= Beginning of Section =

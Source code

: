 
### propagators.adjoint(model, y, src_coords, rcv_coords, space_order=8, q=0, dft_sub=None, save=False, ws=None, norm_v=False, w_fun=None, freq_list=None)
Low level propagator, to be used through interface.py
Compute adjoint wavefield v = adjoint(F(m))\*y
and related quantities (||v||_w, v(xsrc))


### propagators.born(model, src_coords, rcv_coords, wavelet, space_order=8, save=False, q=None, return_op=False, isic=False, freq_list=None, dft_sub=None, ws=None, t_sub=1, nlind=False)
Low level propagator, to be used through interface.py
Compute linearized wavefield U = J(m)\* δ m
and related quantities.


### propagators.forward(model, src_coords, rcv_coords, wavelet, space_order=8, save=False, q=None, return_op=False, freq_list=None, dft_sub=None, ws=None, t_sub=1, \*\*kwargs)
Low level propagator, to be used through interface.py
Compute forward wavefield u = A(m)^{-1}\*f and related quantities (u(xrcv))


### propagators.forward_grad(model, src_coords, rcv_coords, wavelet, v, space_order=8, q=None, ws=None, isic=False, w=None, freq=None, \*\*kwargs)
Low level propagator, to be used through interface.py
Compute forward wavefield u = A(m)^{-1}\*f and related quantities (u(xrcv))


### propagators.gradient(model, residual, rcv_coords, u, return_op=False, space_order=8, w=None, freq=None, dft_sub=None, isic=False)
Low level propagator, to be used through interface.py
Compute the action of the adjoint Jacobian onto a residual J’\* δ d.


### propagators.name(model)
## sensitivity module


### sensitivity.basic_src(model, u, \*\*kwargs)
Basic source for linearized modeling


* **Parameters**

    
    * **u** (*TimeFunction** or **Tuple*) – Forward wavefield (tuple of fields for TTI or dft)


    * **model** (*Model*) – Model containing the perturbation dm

= End of Section =

Go through the records above. Copy each line in which the string "related" appears.

- **Exercise solution**:
and related quantities (||v||_w, v(xsrc))
and related quantities.
Compute forward wavefield u = A(m)^{-1}\*f and related quantities (u(xrcv))
Compute forward wavefield u = A(m)^{-1}\*f and related quantities (u(xrcv))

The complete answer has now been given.